TASK TO COMPLETE: In the listing below, the lines starting with the line with "mkdir -p /opt/ISC/key" and going on through the line with "1. **Loads the dataset** using pandas." are to be reproduced exactly, and only those.

DATA TO USE:
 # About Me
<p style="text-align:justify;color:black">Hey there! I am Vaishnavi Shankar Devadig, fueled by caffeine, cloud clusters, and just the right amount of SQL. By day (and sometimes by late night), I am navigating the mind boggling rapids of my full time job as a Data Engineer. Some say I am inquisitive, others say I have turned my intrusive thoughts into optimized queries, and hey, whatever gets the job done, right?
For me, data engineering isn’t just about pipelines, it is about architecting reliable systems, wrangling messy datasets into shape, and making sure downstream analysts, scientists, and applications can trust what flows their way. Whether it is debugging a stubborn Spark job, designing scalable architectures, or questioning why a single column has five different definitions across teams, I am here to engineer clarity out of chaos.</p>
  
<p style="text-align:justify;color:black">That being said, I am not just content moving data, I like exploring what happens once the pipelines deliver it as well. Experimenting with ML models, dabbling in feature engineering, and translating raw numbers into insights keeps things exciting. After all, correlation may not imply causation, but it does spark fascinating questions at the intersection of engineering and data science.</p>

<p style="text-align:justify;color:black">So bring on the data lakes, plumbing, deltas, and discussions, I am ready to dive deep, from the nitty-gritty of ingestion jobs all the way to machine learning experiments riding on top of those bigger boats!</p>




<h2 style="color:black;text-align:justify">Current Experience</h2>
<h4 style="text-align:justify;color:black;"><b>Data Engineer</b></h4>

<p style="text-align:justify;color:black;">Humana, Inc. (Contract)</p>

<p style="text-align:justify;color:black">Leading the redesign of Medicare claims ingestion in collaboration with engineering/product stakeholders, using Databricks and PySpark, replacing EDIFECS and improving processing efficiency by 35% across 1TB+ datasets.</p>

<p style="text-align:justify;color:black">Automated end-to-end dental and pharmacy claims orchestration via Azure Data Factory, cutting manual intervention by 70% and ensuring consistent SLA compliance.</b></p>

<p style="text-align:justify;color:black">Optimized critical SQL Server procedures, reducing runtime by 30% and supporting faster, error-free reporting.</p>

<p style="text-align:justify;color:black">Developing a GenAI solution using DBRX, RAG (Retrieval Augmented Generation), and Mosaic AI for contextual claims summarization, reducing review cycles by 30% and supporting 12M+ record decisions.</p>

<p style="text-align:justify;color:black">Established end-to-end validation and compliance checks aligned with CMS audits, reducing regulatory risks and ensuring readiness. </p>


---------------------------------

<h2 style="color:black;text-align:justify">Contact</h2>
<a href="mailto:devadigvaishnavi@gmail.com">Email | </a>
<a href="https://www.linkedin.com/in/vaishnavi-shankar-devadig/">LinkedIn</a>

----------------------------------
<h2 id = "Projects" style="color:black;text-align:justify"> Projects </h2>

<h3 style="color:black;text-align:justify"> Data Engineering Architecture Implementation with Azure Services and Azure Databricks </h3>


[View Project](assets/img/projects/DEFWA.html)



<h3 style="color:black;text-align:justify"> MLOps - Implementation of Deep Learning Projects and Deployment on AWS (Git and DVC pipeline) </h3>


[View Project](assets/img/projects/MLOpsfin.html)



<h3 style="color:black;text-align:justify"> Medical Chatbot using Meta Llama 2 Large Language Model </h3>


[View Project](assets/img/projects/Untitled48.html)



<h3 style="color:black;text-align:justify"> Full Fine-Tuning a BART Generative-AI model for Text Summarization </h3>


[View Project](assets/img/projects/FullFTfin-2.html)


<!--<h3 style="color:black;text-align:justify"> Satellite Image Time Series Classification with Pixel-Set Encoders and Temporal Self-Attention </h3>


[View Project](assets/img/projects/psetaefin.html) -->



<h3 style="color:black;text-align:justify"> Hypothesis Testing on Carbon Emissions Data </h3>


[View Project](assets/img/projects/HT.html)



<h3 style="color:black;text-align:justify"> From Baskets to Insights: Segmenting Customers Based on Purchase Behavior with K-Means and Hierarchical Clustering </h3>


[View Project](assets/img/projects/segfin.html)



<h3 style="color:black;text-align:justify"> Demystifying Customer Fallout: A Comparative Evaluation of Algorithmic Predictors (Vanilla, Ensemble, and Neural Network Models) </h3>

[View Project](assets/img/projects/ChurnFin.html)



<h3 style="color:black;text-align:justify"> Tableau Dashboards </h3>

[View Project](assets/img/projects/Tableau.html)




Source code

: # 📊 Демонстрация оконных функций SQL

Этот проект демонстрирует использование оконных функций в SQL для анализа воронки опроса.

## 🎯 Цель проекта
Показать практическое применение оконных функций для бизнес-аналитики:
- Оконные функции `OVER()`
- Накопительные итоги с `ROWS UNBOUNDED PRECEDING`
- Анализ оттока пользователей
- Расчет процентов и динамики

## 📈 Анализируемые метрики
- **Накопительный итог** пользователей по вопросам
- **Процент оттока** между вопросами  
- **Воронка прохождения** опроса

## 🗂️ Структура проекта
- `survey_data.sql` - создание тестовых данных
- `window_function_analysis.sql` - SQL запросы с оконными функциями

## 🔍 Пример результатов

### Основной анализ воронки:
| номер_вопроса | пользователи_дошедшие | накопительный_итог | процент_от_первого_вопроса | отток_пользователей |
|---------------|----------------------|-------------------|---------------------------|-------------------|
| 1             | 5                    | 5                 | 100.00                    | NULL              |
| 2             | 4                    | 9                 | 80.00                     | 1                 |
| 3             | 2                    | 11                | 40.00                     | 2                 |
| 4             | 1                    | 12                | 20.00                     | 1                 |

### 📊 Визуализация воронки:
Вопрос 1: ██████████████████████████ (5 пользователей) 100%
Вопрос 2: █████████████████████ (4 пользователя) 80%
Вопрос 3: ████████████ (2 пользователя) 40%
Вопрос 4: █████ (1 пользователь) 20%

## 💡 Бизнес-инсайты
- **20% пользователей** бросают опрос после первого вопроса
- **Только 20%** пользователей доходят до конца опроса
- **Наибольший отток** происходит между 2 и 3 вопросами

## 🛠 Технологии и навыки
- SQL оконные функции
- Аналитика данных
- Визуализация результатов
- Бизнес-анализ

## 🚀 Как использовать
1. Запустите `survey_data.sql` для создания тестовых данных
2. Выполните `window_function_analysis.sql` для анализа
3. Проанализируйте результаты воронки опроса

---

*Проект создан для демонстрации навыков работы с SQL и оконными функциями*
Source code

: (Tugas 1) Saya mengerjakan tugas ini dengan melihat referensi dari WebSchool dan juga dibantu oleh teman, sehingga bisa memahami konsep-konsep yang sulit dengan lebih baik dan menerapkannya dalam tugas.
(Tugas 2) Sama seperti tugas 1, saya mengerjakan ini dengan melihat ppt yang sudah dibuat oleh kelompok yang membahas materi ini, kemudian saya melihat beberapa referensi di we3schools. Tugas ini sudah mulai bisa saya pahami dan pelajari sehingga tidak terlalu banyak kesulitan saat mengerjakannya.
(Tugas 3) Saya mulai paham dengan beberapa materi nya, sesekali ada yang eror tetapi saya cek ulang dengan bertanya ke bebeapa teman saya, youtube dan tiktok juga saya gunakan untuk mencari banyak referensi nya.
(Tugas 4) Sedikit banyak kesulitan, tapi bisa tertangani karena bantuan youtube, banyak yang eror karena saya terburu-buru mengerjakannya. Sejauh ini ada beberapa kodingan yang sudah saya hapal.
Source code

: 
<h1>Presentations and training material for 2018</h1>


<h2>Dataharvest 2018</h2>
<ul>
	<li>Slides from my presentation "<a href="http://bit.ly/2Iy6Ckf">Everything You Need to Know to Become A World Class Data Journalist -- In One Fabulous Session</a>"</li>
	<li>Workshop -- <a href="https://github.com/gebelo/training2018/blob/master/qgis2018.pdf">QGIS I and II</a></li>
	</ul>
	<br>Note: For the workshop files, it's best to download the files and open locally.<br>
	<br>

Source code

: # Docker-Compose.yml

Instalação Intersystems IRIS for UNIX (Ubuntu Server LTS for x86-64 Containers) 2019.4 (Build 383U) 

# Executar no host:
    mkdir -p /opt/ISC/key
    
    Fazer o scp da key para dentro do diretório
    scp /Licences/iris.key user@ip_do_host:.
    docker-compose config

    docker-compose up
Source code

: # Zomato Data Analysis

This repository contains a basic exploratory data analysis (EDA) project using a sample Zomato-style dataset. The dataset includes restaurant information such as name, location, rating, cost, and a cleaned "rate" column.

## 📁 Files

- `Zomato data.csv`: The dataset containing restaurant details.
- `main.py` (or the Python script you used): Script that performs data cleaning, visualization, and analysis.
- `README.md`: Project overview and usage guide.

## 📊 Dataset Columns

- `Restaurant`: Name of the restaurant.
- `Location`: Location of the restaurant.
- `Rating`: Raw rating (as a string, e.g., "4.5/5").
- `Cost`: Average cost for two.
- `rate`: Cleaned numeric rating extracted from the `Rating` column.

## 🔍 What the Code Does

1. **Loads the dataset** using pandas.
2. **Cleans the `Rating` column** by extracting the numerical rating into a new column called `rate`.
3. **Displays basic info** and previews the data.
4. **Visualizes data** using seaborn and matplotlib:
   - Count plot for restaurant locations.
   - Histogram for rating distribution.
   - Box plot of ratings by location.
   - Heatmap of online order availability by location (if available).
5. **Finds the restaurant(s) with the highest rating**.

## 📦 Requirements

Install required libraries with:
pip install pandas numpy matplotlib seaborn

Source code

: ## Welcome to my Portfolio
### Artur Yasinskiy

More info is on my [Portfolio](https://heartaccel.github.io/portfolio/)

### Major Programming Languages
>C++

ANSWER TO THIS TASK:
    mkdir -p /opt/ISC/key
    
    Fazer o scp da key para dentro do diretório
    scp /Licences/iris.key user@ip_do_host:.
    docker-compose config

    docker-compose up
Source code

: # Zomato Data Analysis

This repository contains a basic exploratory data analysis (EDA) project using a sample Zomato-style dataset. The dataset includes restaurant information such as name, location, rating, cost, and a cleaned "rate" column.

## 📁 Files

- `Zomato data.csv`: The dataset containing restaurant details.
- `main.py` (or the Python script you used): Script that performs data cleaning, visualization, and analysis.
- `README.md`: Project overview and usage guide.

## 📊 Dataset Columns

- `Restaurant`: Name of the restaurant.
- `Location`: Location of the restaurant.
- `Rating`: Raw rating (as a string, e.g., "4.5/5").
- `Cost`: Average cost for two.
- `rate`: Cleaned numeric rating extracted from the `Rating` column.

## 🔍 What the Code Does

1. **Loads the dataset** using pandas.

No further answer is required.